■ **About this exercise**: The result should be every line in the material below containing the string "different".

■ **Entries shown**:
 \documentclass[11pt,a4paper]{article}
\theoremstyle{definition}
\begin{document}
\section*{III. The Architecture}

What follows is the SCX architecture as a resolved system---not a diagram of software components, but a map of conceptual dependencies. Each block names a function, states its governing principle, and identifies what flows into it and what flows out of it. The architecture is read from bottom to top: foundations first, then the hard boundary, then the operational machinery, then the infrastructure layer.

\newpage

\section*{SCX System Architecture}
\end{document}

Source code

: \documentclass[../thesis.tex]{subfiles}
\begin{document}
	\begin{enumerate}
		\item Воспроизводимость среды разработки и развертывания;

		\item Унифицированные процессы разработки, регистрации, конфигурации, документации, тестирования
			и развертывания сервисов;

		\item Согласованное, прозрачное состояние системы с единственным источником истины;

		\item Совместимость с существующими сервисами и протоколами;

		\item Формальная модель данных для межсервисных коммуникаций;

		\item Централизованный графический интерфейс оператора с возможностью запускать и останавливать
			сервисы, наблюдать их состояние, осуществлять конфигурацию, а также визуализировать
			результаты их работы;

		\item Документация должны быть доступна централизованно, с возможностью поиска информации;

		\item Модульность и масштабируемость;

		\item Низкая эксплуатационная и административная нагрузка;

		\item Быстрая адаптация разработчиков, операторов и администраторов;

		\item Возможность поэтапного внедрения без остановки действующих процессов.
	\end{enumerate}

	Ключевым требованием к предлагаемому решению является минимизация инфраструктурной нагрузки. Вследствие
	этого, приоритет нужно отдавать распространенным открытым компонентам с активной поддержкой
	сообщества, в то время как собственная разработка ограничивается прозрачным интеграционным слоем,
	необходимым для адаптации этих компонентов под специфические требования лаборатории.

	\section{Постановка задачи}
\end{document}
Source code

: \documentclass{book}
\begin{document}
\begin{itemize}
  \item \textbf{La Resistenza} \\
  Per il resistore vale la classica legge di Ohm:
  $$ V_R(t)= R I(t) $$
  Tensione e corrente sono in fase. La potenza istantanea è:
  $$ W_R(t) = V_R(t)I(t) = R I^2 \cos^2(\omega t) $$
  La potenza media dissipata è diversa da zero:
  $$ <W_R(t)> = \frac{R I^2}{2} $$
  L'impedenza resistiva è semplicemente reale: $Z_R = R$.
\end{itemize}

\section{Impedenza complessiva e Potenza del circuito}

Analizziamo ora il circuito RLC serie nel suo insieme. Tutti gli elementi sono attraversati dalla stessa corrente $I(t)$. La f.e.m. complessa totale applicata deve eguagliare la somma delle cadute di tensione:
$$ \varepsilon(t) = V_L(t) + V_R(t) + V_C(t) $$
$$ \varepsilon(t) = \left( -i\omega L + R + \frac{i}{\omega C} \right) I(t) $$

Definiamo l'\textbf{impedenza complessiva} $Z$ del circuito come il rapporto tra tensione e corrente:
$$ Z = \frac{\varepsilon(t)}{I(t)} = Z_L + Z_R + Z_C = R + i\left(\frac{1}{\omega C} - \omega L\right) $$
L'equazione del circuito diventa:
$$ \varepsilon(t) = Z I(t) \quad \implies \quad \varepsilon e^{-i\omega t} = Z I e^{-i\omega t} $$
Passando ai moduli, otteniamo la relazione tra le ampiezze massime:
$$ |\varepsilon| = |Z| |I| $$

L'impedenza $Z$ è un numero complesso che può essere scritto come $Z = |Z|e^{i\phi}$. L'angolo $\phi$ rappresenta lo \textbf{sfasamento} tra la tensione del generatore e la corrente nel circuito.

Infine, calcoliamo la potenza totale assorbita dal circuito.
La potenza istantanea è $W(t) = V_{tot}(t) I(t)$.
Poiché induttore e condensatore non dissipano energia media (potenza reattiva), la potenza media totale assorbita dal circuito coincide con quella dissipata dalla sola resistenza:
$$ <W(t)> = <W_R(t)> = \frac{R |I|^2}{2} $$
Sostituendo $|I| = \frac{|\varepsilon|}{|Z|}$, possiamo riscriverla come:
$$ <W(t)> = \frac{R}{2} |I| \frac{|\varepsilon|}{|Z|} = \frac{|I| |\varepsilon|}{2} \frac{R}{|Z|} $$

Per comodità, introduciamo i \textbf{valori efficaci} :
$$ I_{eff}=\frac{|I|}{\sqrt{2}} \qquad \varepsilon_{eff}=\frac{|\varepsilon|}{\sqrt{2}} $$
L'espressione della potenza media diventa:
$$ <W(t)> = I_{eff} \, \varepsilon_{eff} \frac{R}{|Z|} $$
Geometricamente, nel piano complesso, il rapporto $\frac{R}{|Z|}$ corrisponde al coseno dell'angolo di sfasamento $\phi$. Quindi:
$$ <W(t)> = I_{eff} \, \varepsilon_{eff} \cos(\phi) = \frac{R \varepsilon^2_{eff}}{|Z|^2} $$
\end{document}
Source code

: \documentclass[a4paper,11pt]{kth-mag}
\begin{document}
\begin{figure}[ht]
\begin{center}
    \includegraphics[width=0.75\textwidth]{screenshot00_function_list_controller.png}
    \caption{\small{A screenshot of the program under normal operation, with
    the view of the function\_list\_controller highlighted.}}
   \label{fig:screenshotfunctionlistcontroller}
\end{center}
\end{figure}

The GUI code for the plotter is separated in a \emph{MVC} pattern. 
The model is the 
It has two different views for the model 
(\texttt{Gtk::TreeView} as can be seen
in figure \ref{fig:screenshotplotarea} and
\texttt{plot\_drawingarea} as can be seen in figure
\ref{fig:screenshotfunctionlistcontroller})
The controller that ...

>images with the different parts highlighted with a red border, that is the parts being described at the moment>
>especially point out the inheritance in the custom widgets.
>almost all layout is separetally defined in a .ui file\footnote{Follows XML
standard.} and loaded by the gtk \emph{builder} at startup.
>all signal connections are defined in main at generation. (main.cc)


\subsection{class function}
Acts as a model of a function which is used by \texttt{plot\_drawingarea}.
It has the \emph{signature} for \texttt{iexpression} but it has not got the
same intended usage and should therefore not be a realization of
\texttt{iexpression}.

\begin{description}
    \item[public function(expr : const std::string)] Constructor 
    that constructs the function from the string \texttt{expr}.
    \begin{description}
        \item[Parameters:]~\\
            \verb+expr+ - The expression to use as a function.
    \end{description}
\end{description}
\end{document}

■ **Exercise answer**:
It has two different views for the model 
>images with the different parts highlighted with a red border, that is the parts being described at the moment>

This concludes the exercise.